The right middle cerebral artery occlusion model was used in the study. The effects of Cordyceps sinensis (Caterpillar fungus) extract on mortality rate, neurobehavior, grip strength, lactate dehydrogenase, glutathione content, Lipid Peroxidation, glutathione peroxidase activity, glutathione reductase activity, catalase activity, Na+K+ATPase activity and glutathione S transferase activity in a rat model were studied respectively.
Cordyceps sinensis extract significantly improved the outcome in rats after cerebral ischemia and reperfusion in terms of neurobehavioral function. At the same time, supplementation of Cordyceps sinensis extract significantly boosted the defense mechanism against cerebral ischemia by increasing antioxidants activity related to lesion pathogenesis. Restoration of the antioxidant homeostasis in the brain after reperfusion may have helped the brain recover from ischemic injury.

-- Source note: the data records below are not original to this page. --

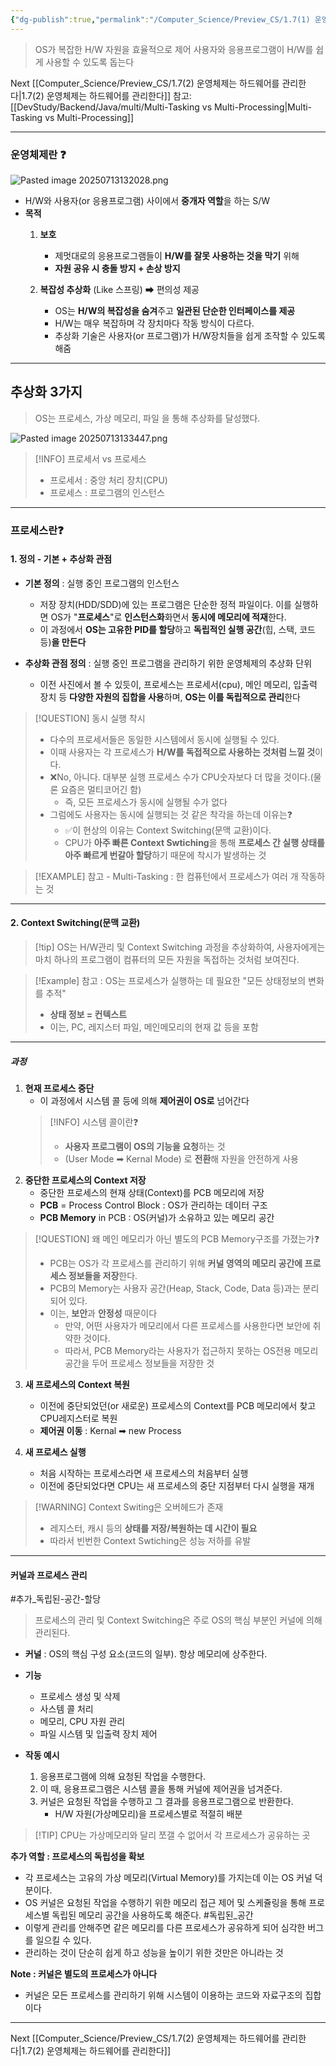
 ```yaml
---
{"dg-publish":true,"permalink":"/Computer_Science/Preview_CS/1.7(1) 운영체제는 하드웨어를 관리한다/","noteIcon":"","created":"2025-07-13T13:03:16.452+09:00","updated":"2025-07-15T15:55:35.688+09:00"}
---
```



> OS가 복잡한 H/W 자원을 효율적으로 제어
> 사용자와 응용프로그램이 H/W를 쉽게 사용할 수 있도록 돕는다 

Next [[Computer_Science/Preview_CS/1.7(2) 운영체제는 하드웨어를 관리한다\|1.7(2) 운영체제는 하드웨어를 관리한다]]
참고: [[DevStudy/Backend/Java/multi/Multi-Tasking vs Multi-Processing\|Multi-Tasking vs Multi-Processing]]

---
### 운영체제란 ❓
![Pasted image 20250713132028.png](/img/user/supporter/image/Pasted%20image%2020250713132028.png)

- H/W와 사용자(or 응용프로그램) 사이에서 **중개자 역할**을 하는 S/W
- **목적**
	1. **보호**
		- 제멋대로의 응용프로그램들이 **H/W를 잘못 사용하는 것을 막기** 위해 
		- **자원 공유 시 충돌 방지 + 손상 방지** 
		  
	2. **복잡성 추상화** (Like 스프링) ➡ 편의성 제공
		- OS는 **H/W의 복잡성을 숨겨**주고 **일관된 단순한 인터페이스를 제공**
		- H/W는 매우 복잡하며 각 장치마다 작동 방식이 다르다.
		- 추상화 기술은 사용자(or 프로그램)가 H/W장치들을 쉽게 조작할 수 있도록 해줌 

---
## 추상화 3가지 
> OS는 프로세스, 가상 메모리, 파일 을 통해 추상화를 달성했다.

![Pasted image 20250713133447.png](/img/user/supporter/image/Pasted%20image%2020250713133447.png)
> [!INFO] 프로세서 vs 프로세스
> - 프로세서 : 중앙 처리 장치(CPU)
> - 프로세스 : 프로그램의 인스턴스 

---
### 프로세스란❓

#### 1. 정의 - 기본 + 추상화 관점 
- **기본 정의** : 실행 중인 프로그램의 인스턴스 
	- 저장 장치(HDD/SDD)에 있는 프로그램은 단순한 정적 파일이다. 이를 실행하면 OS가 "**프로세스**"로 **인스턴스화**화면서 **동시에 메모리에 적재**한다.
	- 이 과정에서 **OS는 고유한 PID를 할당**하고 **독립적인 실행 공간**(힙, 스택, 코드 등)**을 만든다** 
	  
- **추상화 관점 정의** : 실행 중인 프로그램을 관리하기 위한 운영체제의 추상화 단위
	- 이전 사진에서 볼 수 있듯이, 프로세스는 프로세서(cpu), 메인 메모리, 입출력 장치 등 **다양한 자원의 집합을 사용**하며, **OS는 이를 독립적으로 관리**한다 

>[!QUESTION] 동시 실행 착시 
>- 다수의 프로세서들은 동일한 시스템에서 동시에 실행될 수 있다.
>- 이때 사용자는 각 프로세스가 **H/W를 독접적으로 사용하는 것처럼 느낄 것**이다.
>- ❌No, 아니다. 대부분 실행 프로세스 수가 CPU숫자보다 더 많을 것이다.(물론 요즘은 멀티코어긴 함)
>	- 즉, 모든 프로세스가 동시에 실행될 수가 없다
>- 그럼에도 사용자는 동시에 실행되는 것 같은 착각을 하는데 이유는❓
>	- ✅이 현상의 이유는 Context Switching(문맥 교환)이다.
>	- CPU가 **아주 빠른 Context Swtiching**을 통해 **프로세스 간 실행 상태를 아주 빠르게 번갈아 할당**하기 때문에 착시가 발생하는 것 

>[!EXAMPLE] 참고 - Multi-Tasking : 한 컴퓨턴에서 프로세스가 여러 개 작동하는 것

---
#### 2. Context Switching(문맥 교환)
>[!tip] OS는 H/W관리 및 Context Switching 과정을 추상화하여, 사용자에게는 마치 하나의 프로그램이 컴퓨터의 모든 자원을 독접하는 것처럼 보여진다.

>[!Example] 참고 : OS는 프로세스가 실행하는 데 필요한 "모든 상태정보의 변화를 추적"
>- **상태 정보 = 컨텍스트** 
>- 이는, PC, 레지스터 파일, 메인메모리의 현재 값 등을 포함 
---
##### 과정 
1. **현재 프로세스 중단** 
	- 이 과정에서 시스템 콜 등에 의해 **제어권이 OS로** 넘어간다
 	> [!INFO] 시스템 콜이란❓
 	> - **사용자 프로그램이 OS의 기능을 요청**하는 것 
 	> - (User Mode ➡ Kernal Mode) 로 **전환**해 자원을 안전하게 사용 
2. **중단한 프로세스의 Context 저장** 
	- 중단한 프로세스의 현재 상태(Context)를 PCB 메모리에 저장 
	- **PCB** = Process Control Block : OS가 관리하는 데이터 구조 
	- **PCB Memory** in PCB : OS(커널)가 소유하고 있는 메모리 공간

>[!QUESTION] 왜 메인 메모리가 아닌 별도의 PCB Memory구조를 가졌는가❓
>- PCB는 OS가 각 프로세스를 관리하기 위해 **커널 영역의 메모리 공간에 프로세스 정보들을 저장**한다.
>- PCB의 Memory는 사용자 공간(Heap, Stack, Code, Data 등)과는 분리되어 있다.
>- 이는, **보안**과 **안정성** 때문이다
>	- 만약, 어떤 사용자가 메모리에서 다른 프로세스를 사용한다면 보안에 취약한 것이다.
>	- 따라서, PCB Memory라는 사용자가 접근하지 못하는 OS전용 메모리 공간을 두어 프로세스 정보들을 저장한 것 

3. **새 프로세스의 Context 복원** 
	- 이전에 중단되었던(or 새로운) 프로세스의 Context를 PCB 메모리에서 찾고 CPU레지스터로 복원 
	- **제어권 이동** : Kernal ➡ new Process 
	  	  
4. **새 프로세스 실행** 
	- 처음 시작하는 프로세스라면 새 프로세스의 처음부터 실행 
	- 이전에 중단되었다면 CPU는 새 프로세스의 중단 지점부터 다시 실행을 재개 

> [!WARNING] Context Switing은 오버헤드가 존재 
> - 레지스터, 캐시 등의 **상태를 저장/복원하는 데 시간이 필요** 
> - 따라서 빈번한 Context Swtiching은 성능 저하를 유발 



---

#### 커널과 프로세스 관리 

#추가_독립된-공간-할당 

> 프로세스의 관리 및 Context Switching은 주로 OS의 핵심 부분인 커널에 의해 관리된다.

- **커널** :  OS의 핵심 구성 요소(코드의 일부). 항상 메모리에 상주한다.
- **기능**
	- 프로세스 생성 및 삭제 
	- 사스템 콜 처리 
	- 메모리, CPU 자원 관리 
	- 파일 시스템 및 입출력 장치 제어 

- **작동 예시**
	1. 응용프로그램에 의해 요청된 작업을 수행한다. 
	2. 이 때, 응용프로그램은 시스템 콜을 통해 커널에 제어권을 넘겨준다.
	3. 커널은 요청된 작업을 수행하고 그 결과를 응용프로그램으로 반환한다.
		- H/W 자원(가상메모리)을 프로세스별로 적절히 배분 

> [!TIP] CPU는 가상메모리와 달리 쪼갤 수 없어서 각 프로세스가 공유하는 곳 

**추가 역할 : 프로세스의 독립성을 확보** 
- 각 프로세스는 고유의 가상 메모리(Virtual Memory)를 가지는데 이는 OS 커널 덕분이다.
- OS 커널은 요청된 작업을 수행하기 위한 메모리 접근 제어 및 스케쥴링을 통해 프로세스별 독립된 메모리 공간을 사용하도록 해준다. #독립된_공간
- 이렇게 관리를 안해주면 같은 메모리를 다른 프로세스가 공유하게 되어 심각한 버그를 일으킬 수 있다.
- 관리하는 것이 단순히 쉽게 하고 성능을 높이기 위한 것만은 아니라는 것


**Note : 커널은 별도의 프로세스가 아니다**
-  커널은 모든 프로세스를 관리하기 위해 시스템이 이용하는 코드와 자료구조의 집합이다

---

Next [[Computer_Science/Preview_CS/1.7(2) 운영체제는 하드웨어를 관리한다\|1.7(2) 운영체제는 하드웨어를 관리한다]]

These experimental results suggest that complement Cordyceps sinensis extract is protective after cerebral ischemia in specific way. The administration of Cordyceps sinensis extract significantly reduced focal cerebral ischemic/reperfusion injury. The defense mechanism against cerebral ischemia was by increasing antioxidants activity related to lesion pathogenesis.
Ischemic hypoxic brain injury often causes irreversible brain damage. The cascade of events leading to neuronal injury and death in ischemia includes the release of cytokines and free radicals, and induction of inflammation, apoptosis, and excitotoxicity . Reperfusion of ischemic areas could exacerbate ischemic brain damage through the generation of reactive oxygen species. The lack of effective and widely applicable pharmacological treatments for ischemic stroke patients may explain a growing interest in traditional medicines. Recently, from the point of view of "self-medication" or "preventive medicine," several dietary supplements are used in the prevention of life-style related diseases including cerebral ischemia.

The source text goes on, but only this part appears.